» **Work instruction**
Go through the data and copy every line in which "Border" appears.

Exercise input Block Start

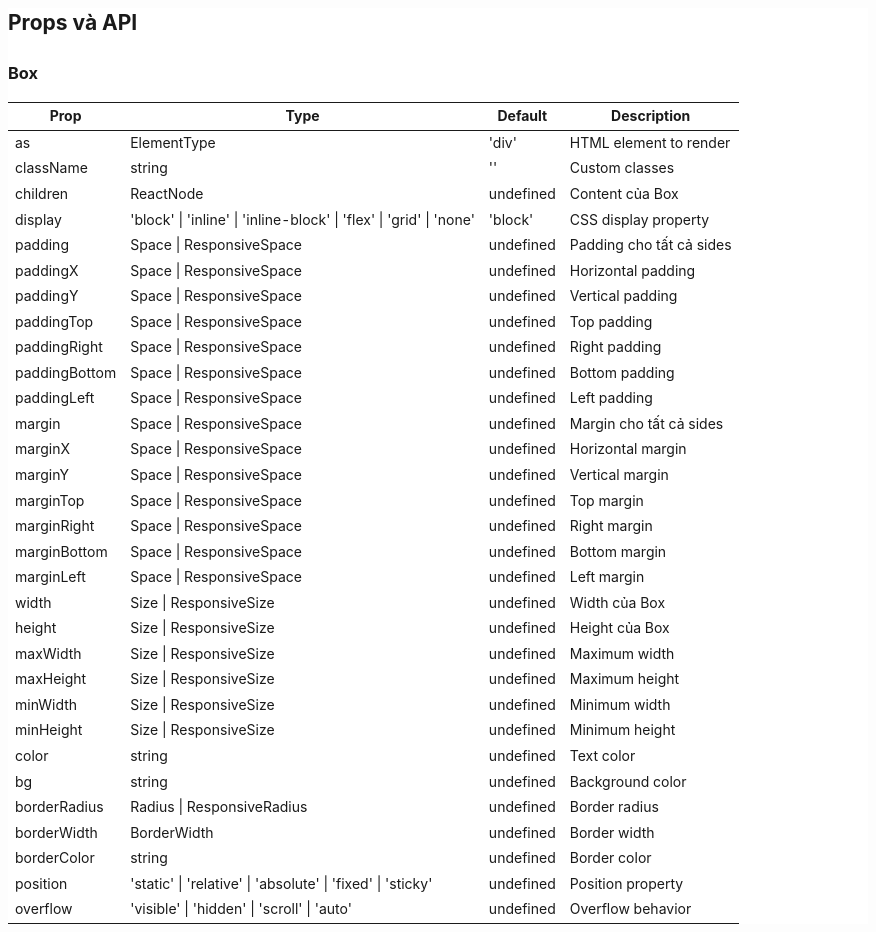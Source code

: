 ## Props và API

### Box

| Prop          | Type                                                                | Default   | Description              |
| ------------- | ------------------------------------------------------------------- | --------- | ------------------------ |
| as            | ElementType                                                         | 'div'     | HTML element to render   |
| className     | string                                                              | ''        | Custom classes           |
| children      | ReactNode                                                           | undefined | Content của Box          |
| display       | 'block' \| 'inline' \| 'inline-block' \| 'flex' \| 'grid' \| 'none' | 'block'   | CSS display property     |
| padding       | Space \| ResponsiveSpace                                            | undefined | Padding cho tất cả sides |
| paddingX      | Space \| ResponsiveSpace                                            | undefined | Horizontal padding       |
| paddingY      | Space \| ResponsiveSpace                                            | undefined | Vertical padding         |
| paddingTop    | Space \| ResponsiveSpace                                            | undefined | Top padding              |
| paddingRight  | Space \| ResponsiveSpace                                            | undefined | Right padding            |
| paddingBottom | Space \| ResponsiveSpace                                            | undefined | Bottom padding           |
| paddingLeft   | Space \| ResponsiveSpace                                            | undefined | Left padding             |
| margin        | Space \| ResponsiveSpace                                            | undefined | Margin cho tất cả sides  |
| marginX       | Space \| ResponsiveSpace                                            | undefined | Horizontal margin        |
| marginY       | Space \| ResponsiveSpace                                            | undefined | Vertical margin          |
| marginTop     | Space \| ResponsiveSpace                                            | undefined | Top margin               |
| marginRight   | Space \| ResponsiveSpace                                            | undefined | Right margin             |
| marginBottom  | Space \| ResponsiveSpace                                            | undefined | Bottom margin            |
| marginLeft    | Space \| ResponsiveSpace                                            | undefined | Left margin              |
| width         | Size \| ResponsiveSize                                              | undefined | Width của Box            |
| height        | Size \| ResponsiveSize                                              | undefined | Height của Box           |
| maxWidth      | Size \| ResponsiveSize                                              | undefined | Maximum width            |
| maxHeight     | Size \| ResponsiveSize                                              | undefined | Maximum height           |
| minWidth      | Size \| ResponsiveSize                                              | undefined | Minimum width            |
| minHeight     | Size \| ResponsiveSize                                              | undefined | Minimum height           |
| color         | string                                                              | undefined | Text color               |
| bg            | string                                                              | undefined | Background color         |
| borderRadius  | Radius \| ResponsiveRadius                                          | undefined | Border radius            |
| borderWidth   | BorderWidth                                                         | undefined | Border width             |
| borderColor   | string                                                              | undefined | Border color             |
| position      | 'static' \| 'relative' \| 'absolute' \| 'fixed' \| 'sticky'         | undefined | Position property        |
| overflow      | 'visible' \| 'hidden' \| 'scroll' \| 'auto'                         | undefined | Overflow behavior        |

Exercise input Block End

» **Solution**
| borderRadius  | Radius \| ResponsiveRadius                                          | undefined | Border radius            |
| borderWidth   | BorderWidth                                                         | undefined | Border width             |
| borderColor   | string                                                              | undefined | Border color             |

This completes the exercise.